◆ **What you need to do**
Return, from the lines below, each one that includes the word "Machine".

(Dataset excerpts)
^^^^^^^^

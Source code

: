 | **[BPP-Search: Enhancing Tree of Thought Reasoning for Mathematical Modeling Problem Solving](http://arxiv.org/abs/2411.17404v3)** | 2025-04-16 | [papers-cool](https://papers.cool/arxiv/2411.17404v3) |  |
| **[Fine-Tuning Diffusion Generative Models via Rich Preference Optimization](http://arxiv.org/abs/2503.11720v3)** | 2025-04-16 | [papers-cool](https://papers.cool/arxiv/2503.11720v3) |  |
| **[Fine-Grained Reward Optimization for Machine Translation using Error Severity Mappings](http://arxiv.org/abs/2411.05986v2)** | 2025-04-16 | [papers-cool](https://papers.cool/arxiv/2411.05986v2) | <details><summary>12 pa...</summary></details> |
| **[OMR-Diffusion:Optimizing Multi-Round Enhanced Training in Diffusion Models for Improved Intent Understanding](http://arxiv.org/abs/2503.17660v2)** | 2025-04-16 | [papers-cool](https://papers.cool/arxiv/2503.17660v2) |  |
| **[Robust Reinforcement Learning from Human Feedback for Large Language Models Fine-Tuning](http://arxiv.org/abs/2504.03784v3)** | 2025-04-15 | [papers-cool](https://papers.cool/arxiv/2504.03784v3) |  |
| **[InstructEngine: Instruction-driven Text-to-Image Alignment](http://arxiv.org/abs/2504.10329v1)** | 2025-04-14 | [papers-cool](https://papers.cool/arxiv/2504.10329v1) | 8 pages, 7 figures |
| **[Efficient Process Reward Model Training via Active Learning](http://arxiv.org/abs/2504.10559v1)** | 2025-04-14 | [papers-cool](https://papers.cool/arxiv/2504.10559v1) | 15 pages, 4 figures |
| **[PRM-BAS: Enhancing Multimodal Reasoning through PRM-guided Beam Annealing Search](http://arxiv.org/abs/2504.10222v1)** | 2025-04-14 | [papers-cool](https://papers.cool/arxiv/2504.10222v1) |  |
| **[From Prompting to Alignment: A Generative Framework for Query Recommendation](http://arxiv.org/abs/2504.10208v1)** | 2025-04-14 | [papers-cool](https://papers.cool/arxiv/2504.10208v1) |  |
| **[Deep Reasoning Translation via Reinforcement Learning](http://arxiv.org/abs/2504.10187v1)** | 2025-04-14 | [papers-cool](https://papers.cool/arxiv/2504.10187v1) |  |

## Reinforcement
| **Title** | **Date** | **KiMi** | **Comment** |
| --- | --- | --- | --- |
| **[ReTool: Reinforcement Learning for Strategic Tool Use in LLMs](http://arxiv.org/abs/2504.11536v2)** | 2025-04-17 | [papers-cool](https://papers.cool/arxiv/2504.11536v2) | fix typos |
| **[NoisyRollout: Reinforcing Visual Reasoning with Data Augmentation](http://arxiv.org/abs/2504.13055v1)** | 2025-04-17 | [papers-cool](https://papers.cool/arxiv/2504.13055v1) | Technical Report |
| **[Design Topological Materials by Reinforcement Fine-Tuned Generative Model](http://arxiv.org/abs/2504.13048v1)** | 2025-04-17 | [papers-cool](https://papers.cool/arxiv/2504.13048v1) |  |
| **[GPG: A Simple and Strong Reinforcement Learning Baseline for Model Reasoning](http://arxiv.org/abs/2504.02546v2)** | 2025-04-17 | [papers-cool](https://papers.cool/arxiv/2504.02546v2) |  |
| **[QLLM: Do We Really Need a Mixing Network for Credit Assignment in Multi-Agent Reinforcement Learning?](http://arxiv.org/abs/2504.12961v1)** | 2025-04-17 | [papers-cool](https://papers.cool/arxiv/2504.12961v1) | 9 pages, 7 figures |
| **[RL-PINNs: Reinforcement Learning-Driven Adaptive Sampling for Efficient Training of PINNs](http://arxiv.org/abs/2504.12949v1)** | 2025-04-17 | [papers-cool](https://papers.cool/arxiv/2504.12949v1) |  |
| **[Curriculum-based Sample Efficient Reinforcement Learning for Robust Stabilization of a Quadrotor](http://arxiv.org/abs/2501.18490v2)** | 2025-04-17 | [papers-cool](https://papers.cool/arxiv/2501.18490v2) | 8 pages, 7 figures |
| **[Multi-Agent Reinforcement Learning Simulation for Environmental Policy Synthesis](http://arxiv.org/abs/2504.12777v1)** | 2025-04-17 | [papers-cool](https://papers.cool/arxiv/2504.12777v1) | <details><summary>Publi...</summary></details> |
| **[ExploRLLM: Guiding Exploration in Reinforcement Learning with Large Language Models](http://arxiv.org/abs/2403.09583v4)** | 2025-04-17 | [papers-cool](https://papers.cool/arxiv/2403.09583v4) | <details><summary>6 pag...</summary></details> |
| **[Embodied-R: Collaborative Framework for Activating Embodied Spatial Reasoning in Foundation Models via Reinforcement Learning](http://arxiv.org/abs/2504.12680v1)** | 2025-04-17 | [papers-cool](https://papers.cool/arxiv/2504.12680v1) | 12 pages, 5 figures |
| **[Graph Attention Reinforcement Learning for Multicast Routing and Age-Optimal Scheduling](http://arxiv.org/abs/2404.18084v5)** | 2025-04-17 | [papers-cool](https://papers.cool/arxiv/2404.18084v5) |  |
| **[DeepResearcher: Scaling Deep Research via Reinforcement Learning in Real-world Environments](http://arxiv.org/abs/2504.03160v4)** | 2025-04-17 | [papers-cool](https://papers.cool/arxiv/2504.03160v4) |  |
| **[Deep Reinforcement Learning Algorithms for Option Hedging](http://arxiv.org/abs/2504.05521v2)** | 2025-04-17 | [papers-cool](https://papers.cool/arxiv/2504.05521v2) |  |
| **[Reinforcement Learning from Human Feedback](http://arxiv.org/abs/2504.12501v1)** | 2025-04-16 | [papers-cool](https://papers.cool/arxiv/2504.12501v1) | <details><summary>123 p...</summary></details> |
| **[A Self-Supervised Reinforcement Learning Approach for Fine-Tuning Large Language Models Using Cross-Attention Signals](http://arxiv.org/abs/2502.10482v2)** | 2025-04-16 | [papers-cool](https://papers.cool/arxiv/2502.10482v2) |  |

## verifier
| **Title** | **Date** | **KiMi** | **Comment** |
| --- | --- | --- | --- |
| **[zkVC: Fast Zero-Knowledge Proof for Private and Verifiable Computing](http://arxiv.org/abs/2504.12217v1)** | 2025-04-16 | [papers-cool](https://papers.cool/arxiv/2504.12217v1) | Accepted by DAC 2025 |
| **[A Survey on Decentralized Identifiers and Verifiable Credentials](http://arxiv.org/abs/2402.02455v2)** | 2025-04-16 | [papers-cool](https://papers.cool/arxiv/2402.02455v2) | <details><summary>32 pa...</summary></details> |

^^^^^^^^

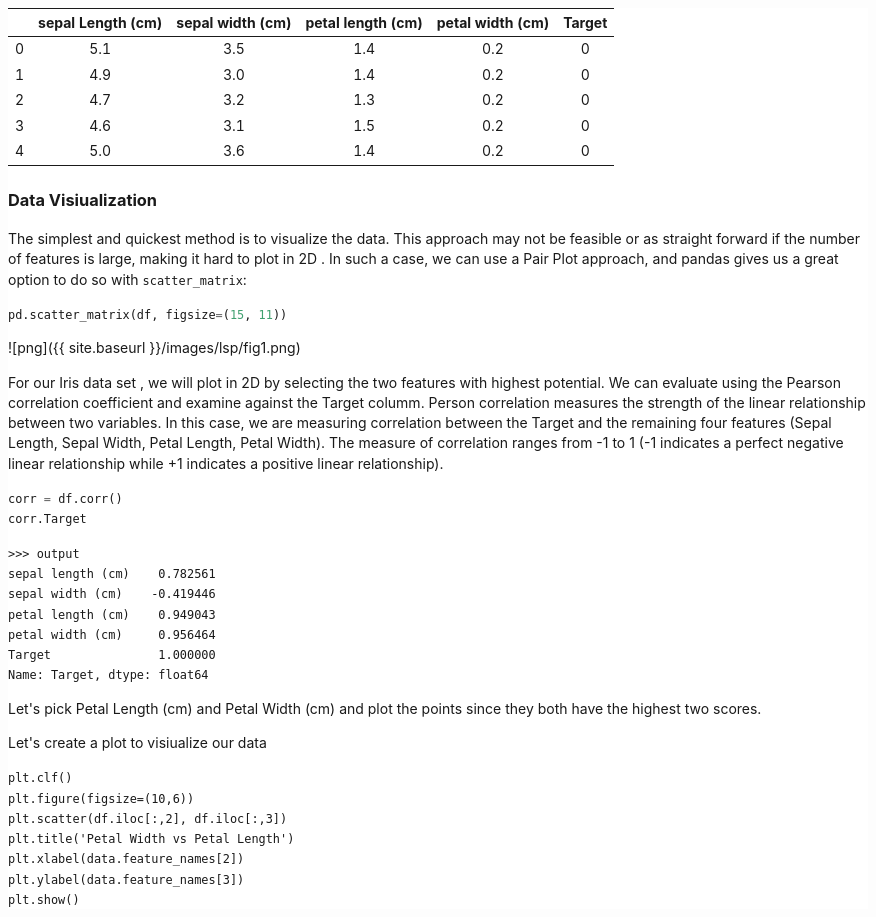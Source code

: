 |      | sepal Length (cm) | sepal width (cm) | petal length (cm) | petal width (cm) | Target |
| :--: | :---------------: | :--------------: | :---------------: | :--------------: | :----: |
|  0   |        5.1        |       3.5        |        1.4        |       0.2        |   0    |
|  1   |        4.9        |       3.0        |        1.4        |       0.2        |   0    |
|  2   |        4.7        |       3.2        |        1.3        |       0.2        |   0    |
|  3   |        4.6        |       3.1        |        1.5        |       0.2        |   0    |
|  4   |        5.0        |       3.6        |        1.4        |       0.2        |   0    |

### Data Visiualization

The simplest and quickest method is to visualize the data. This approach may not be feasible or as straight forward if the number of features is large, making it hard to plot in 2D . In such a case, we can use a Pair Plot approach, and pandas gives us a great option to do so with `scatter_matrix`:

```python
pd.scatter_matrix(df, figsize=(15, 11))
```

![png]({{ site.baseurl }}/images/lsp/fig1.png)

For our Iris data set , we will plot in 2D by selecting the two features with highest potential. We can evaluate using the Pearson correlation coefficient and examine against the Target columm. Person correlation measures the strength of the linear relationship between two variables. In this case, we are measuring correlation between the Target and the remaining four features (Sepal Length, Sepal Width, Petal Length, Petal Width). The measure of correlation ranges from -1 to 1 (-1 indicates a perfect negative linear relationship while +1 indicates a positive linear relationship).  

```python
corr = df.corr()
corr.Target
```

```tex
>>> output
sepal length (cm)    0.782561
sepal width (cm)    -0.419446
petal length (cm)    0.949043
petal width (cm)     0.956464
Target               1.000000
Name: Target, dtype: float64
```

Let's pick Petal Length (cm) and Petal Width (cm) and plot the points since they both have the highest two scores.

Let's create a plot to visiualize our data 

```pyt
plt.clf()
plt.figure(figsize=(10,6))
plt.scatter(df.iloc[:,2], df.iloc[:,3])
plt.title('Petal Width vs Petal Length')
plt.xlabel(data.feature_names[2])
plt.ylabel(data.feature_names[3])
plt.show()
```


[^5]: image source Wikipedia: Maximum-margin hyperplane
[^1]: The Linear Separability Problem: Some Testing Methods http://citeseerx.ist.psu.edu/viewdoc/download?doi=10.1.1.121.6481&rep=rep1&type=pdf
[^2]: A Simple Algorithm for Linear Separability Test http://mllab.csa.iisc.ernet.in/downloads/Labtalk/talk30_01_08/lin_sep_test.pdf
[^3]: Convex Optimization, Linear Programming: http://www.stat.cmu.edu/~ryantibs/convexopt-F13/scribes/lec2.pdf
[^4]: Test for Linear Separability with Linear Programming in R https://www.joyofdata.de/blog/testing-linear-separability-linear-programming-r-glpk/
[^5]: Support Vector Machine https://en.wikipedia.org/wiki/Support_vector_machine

^^^^^^^^

◆ **Exercise output**
| **[Fine-Grained Reward Optimization for Machine Translation using Error Severity Mappings](http://arxiv.org/abs/2411.05986v2)** | 2025-04-16 | [papers-cool](https://papers.cool/arxiv/2411.05986v2) | <details><summary>12 pa...</summary></details> |
[^5]: Support Vector Machine https://en.wikipedia.org/wiki/Support_vector_machine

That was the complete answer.